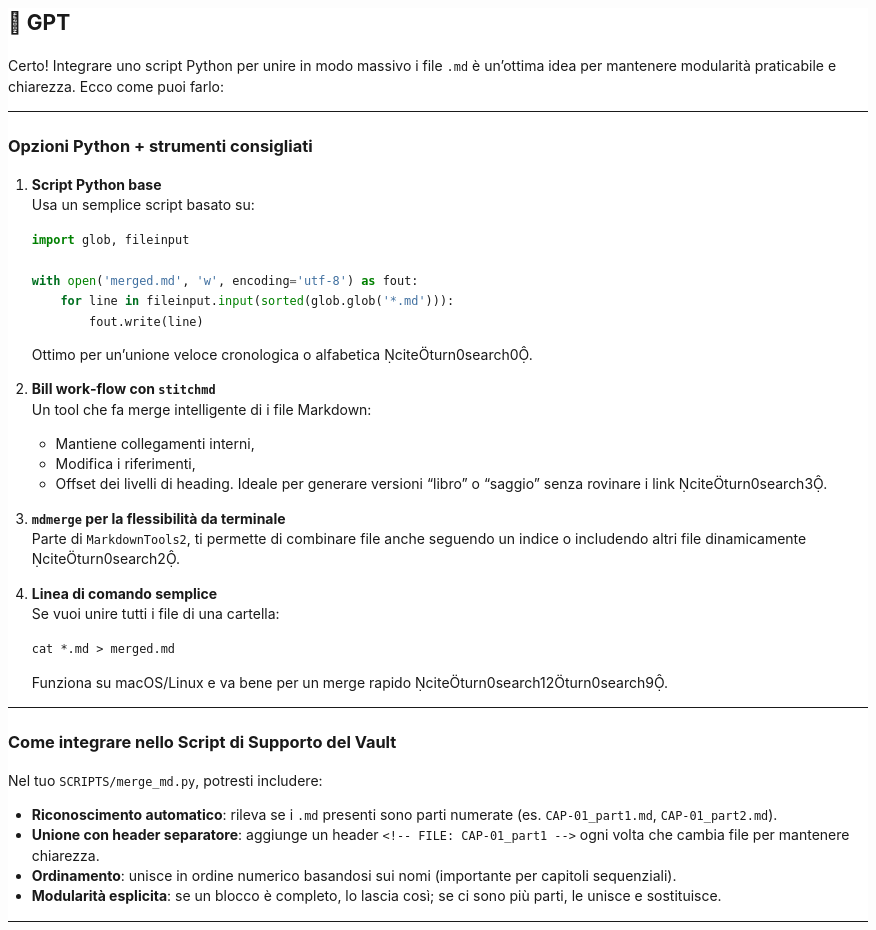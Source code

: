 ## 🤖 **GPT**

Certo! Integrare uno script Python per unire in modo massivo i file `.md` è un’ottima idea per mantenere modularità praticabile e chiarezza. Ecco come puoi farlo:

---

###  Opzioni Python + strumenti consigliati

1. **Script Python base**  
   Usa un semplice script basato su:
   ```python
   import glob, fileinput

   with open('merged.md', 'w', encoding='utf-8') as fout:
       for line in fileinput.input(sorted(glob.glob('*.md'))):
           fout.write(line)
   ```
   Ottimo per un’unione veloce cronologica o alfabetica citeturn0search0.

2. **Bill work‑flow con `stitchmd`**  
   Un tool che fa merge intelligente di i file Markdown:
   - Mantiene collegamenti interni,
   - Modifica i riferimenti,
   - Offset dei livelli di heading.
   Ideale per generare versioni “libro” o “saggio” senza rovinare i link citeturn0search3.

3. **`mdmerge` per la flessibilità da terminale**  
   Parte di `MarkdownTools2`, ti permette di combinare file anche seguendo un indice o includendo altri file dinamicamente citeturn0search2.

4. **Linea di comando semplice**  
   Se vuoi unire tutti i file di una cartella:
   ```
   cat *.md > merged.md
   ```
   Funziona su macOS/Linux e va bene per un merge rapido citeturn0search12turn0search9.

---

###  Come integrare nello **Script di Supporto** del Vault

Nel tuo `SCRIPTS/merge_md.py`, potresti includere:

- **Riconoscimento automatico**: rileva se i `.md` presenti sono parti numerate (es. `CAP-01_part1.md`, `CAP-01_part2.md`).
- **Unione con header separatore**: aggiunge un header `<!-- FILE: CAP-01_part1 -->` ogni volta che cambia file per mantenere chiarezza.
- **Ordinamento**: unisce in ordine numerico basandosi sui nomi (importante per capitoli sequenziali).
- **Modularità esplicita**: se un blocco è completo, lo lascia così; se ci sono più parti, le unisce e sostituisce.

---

====

§ **Directions for this task**
Go back to the listing above. Copy word for word the lines from the one with "2. **Bill work‑flow" through the one with "Ideale per generare", and nothing more.

§ **Response below**
2. **Bill work‑flow con `stitchmd`**  
   Un tool che fa merge intelligente di i file Markdown:
   - Mantiene collegamenti interni,
   - Modifica i riferimenti,
   - Offset dei livelli di heading.
   Ideale per generare versioni “libro” o “saggio” senza rovinare i link citeturn0search3.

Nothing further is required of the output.